Gleiser also stands against the militant New Atheists who claim science can explain absolutely everything. In his 35 year career, Gleiser has worked on properties of the early universe, behavior of fundamental particles and the origin of life. Nothing he has seen, however, has convinced him that science can solve every problem or unravel every mystery.
“There is a difference between “science” and what we can call “scientism,” which is the notion that science can solve all problems,” Gleiser said. “We cannot presume that we are going to solve all the problems of the world using a strict scientific approach. It will not be the case, and it hasn’t ever been the case, because the world is too complex, and science has methodological powers as well as methodological limitations.”
This is part of why Gleiser takes issue with the popular idea that science can truly explain the origins of the universe or distill the complexities of existence into a single theory.
“I get upset by misstatements, like when you have scientists—Stephen Hawking and Lawrence Krauss among them—claiming we have solved the problem of the origin of the universe, or that string theory is correct and that the final ‘theory of everything’ is at hand. Such statements are bogus,” Gleiser said. “It is impossible for science to obtain a true theory of everything…The way we acquire information about the world is through measurement. It’s through instruments, right? And because of that, our measurements and instruments are always going to tell us a lot of stuff, but they are going to leave stuff out. And we cannot possibly ever think that we could have a theory of everything, because we cannot ever think that we know everything that there is to know about the universe…Knowledge advances, yes? But it’s surrounded by this ocean of the unknown. The paradox of knowledge is that as it expands and the boundary between the known and the unknown changes, you inevitably start to ask questions that you couldn’t even ask before.”
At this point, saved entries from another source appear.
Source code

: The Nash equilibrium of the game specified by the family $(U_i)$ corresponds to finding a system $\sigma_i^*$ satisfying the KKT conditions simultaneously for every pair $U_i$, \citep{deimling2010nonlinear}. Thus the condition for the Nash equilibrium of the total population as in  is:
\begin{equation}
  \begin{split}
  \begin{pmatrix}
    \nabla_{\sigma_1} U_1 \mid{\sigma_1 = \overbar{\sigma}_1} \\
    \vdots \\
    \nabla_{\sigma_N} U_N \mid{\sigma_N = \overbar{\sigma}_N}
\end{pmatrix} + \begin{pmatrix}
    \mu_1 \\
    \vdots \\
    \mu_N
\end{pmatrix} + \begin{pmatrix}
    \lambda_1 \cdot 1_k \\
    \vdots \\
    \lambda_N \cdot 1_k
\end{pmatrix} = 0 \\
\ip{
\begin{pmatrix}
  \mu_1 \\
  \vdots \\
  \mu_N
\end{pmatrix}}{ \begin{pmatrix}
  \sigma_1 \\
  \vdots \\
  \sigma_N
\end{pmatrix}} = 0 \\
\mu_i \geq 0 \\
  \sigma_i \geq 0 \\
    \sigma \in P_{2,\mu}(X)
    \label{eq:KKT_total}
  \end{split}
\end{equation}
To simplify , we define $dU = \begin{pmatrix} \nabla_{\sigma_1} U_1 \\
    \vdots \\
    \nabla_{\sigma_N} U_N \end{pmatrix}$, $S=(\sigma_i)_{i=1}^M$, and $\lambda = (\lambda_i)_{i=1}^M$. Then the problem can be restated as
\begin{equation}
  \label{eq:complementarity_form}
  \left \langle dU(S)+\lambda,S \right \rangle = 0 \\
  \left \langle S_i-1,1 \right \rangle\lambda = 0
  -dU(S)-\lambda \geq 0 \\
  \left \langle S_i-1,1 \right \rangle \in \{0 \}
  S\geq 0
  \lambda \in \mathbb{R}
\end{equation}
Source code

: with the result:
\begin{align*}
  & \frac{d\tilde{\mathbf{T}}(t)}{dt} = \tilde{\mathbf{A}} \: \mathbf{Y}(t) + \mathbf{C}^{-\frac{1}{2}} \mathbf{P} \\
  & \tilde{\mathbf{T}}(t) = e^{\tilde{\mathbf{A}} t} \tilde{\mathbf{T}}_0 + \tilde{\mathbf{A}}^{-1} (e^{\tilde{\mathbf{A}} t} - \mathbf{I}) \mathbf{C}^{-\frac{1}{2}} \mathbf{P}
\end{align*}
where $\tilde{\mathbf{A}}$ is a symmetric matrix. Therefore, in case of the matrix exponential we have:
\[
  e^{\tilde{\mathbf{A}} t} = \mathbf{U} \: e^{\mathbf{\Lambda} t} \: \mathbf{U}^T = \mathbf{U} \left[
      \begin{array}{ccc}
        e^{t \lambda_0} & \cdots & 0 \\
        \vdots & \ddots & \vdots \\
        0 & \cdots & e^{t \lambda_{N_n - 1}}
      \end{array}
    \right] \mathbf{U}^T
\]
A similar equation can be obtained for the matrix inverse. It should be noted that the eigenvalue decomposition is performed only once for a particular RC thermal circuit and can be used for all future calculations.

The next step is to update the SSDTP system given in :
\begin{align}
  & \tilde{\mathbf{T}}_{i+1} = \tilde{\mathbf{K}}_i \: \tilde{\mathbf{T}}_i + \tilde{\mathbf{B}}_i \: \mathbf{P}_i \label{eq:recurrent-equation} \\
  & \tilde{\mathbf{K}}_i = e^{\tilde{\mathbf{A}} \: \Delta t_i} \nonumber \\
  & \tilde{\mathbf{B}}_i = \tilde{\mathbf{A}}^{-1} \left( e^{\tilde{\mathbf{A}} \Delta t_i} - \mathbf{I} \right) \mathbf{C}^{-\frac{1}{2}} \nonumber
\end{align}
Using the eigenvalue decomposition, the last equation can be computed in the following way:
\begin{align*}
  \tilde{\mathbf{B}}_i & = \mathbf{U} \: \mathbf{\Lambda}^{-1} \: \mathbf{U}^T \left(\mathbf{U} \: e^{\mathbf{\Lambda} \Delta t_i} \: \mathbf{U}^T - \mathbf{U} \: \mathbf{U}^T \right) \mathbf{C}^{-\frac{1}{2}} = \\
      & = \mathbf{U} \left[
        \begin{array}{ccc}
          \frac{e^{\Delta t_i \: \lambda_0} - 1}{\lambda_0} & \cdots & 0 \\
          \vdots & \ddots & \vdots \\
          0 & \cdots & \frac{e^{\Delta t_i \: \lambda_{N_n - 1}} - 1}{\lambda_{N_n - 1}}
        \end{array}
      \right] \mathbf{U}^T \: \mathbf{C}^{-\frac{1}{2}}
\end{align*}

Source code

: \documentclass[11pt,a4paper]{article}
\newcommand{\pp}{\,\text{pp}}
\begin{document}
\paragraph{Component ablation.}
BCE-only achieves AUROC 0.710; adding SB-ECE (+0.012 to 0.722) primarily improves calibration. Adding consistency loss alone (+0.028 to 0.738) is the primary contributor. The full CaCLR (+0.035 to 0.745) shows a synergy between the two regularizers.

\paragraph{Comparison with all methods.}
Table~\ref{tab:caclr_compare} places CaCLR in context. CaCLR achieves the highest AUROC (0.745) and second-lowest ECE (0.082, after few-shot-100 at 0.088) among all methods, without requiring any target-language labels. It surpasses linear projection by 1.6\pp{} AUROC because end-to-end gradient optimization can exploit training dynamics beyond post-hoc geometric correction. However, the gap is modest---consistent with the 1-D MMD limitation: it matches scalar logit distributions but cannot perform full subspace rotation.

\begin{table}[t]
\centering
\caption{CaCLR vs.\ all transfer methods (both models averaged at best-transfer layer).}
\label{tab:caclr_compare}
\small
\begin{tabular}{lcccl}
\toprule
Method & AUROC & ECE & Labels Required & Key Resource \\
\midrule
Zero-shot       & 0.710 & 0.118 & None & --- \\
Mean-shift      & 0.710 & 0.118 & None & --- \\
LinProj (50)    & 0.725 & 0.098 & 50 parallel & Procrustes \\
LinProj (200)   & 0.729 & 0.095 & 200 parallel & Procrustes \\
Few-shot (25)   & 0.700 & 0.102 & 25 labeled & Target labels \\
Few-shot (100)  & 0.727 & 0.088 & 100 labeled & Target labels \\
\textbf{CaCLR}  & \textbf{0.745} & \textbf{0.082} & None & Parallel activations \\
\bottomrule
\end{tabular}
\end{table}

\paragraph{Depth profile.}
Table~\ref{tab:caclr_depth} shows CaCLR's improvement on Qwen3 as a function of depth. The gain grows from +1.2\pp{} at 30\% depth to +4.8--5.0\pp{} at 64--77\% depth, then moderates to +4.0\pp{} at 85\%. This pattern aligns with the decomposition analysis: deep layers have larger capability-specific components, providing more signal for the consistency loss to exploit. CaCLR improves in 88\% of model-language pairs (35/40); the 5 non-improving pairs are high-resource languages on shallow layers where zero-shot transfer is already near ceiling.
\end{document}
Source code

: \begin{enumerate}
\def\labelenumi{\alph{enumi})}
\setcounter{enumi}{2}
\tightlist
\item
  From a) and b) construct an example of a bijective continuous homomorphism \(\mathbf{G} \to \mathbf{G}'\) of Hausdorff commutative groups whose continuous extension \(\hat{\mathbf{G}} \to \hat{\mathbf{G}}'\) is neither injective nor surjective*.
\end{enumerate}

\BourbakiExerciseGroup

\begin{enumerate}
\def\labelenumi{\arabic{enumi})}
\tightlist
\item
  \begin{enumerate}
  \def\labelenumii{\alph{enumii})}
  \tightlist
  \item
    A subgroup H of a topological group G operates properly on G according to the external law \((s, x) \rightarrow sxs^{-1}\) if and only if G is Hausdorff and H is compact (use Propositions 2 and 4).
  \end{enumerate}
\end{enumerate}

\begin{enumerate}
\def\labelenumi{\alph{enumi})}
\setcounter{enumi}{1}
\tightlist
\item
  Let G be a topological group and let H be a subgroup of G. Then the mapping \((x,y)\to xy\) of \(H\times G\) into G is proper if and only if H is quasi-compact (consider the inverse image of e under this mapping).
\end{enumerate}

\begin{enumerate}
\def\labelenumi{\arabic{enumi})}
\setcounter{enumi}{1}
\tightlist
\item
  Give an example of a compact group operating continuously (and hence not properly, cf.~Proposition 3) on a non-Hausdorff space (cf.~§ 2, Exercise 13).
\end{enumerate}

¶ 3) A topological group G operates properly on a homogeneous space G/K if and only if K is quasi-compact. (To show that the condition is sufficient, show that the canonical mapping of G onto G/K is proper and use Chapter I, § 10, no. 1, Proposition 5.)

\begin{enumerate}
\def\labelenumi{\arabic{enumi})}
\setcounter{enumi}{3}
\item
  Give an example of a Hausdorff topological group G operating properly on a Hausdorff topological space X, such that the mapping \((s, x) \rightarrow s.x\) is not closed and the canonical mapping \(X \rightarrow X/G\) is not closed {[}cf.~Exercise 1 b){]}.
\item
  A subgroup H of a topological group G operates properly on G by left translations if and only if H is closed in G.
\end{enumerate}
In fact, Gleiser sees such attempts as nothing more than a way to try and turn science into an actual religion. “It is the blank statement that there could ever be a theory of everything that I think is fundamentally wrong from a philosophical perspective. This whole notion of finality and final ideas is, to me, just an attempt to turn science into a religious system, which is something I disagree with profoundly,” Gleiser said. “To say that science has all the answers, to me is just nonsense…I’m not going to lie about what science can and cannot do because politicians are misusing science and trying to politicize the scientific discourse. I’m going to be honest about the powers of science so that people can actually believe me for my honesty and transparency. If you don’t want to be honest and transparent, you’re just going to become a liar like everybody else… I feel as if I am a guardian for the integrity of science right now; someone you can trust because this person is open and honest enough to admit that the scientific enterprise has limitations—which doesn’t mean it’s weak!”
Rather than bowing to politicians or attempting to become a pseudo-religion, Gleiser argues that scientists should be “people who keep curiosity burning, trying to find answers to some of the questions they asked as children.” Encouraging and growing curiosity, to Gleiser, is one of the most important responsibilities of science.
“I don’t want to discourage people from looking for unified explanations of nature…A lot of physics is based on this drive to simplify and bring things together,” Gleiser said. “So then how do you go ahead and justify doing research if you don’t think you can get to the final answer? Well, because research is not about the final answer, it’s about the process of discovery. It’s what you find along the way that matters, and it is curiosity that moves the human spirit forward.”
This echoes what George Bernard Shaw famously proclaimed while toasting Albert Einstein. “Science is always wrong. It never solves a problem without creating 10 more.” For real scientists, that is one of the most exciting facts about their jobs. There is always another paradox to unravel, another question to answer, another mystery to solve. There is always something more to learn, and scientists could never ask for anything better than yet more things to make them curious.